## [EXERCISE INSTRUCTIONS]
Could you set down the lines below, from the one containing "设备初始化（检查、预置状态）" through the final line, exactly as written?

Records excerpted from a collection:
+ + + + +

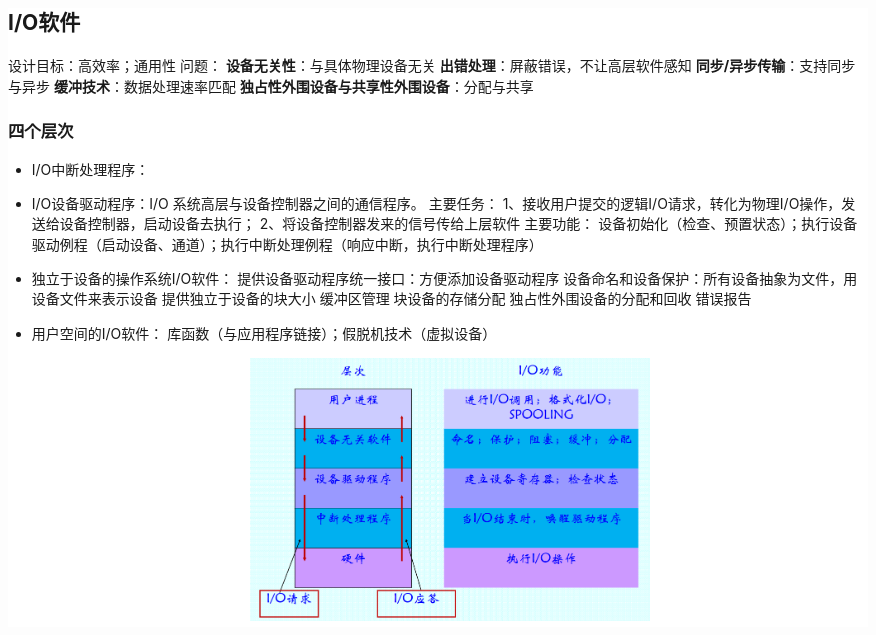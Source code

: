 ## I/O软件

设计目标：高效率；通用性
问题：
**设备无关性**：与具体物理设备无关
**出错处理**：屏蔽错误，不让高层软件感知
**同步/异步传输**：支持同步与异步
**缓冲技术**：数据处理速率匹配
**独占性外围设备与共享性外围设备**：分配与共享

### 四个层次

* I/O中断处理程序：
* I/O设备驱动程序：I/O 系统高层与设备控制器之间的通信程序。
  主要任务：
  1、接收用户提交的逻辑I/O请求，转化为物理I/O操作，发送给设备控制器，启动设备去执行；
  2、将设备控制器发来的信号传给上层软件
  主要功能：
  设备初始化（检查、预置状态）；执行设备驱动例程（启动设备、通道）；执行中断处理例程（响应中断，执行中断处理程序）
* 独立于设备的操作系统I/O软件：
  提供设备驱动程序统一接口：方便添加设备驱动程序
  设备命名和设备保护：所有设备抽象为文件，用设备文件来表示设备
  提供独立于设备的块大小
  缓冲区管理
  块设备的存储分配
  独占性外围设备的分配和回收
  错误报告
* 用户空间的I/O软件：
  库函数（与应用程序链接）；假脱机技术（虚拟设备）
  
  <div align=center>
    <img src="./_resources/35e1e9ec22a0f2e6f15800536d94dfe4.png" width=400 />
  </div>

+ + + + +

## [ANSWER TO THIS PROBLEM]
  设备初始化（检查、预置状态）；执行设备驱动例程（启动设备、通道）；执行中断处理例程（响应中断，执行中断处理程序）
* 独立于设备的操作系统I/O软件：
  提供设备驱动程序统一接口：方便添加设备驱动程序
  设备命名和设备保护：所有设备抽象为文件，用设备文件来表示设备
  提供独立于设备的块大小
  缓冲区管理
  块设备的存储分配
  独占性外围设备的分配和回收
  错误报告
* 用户空间的I/O软件：
  库函数（与应用程序链接）；假脱机技术（虚拟设备）
  
  <div align=center>
    <img src="./_resources/35e1e9ec22a0f2e6f15800536d94dfe4.png" width=400 />
  </div>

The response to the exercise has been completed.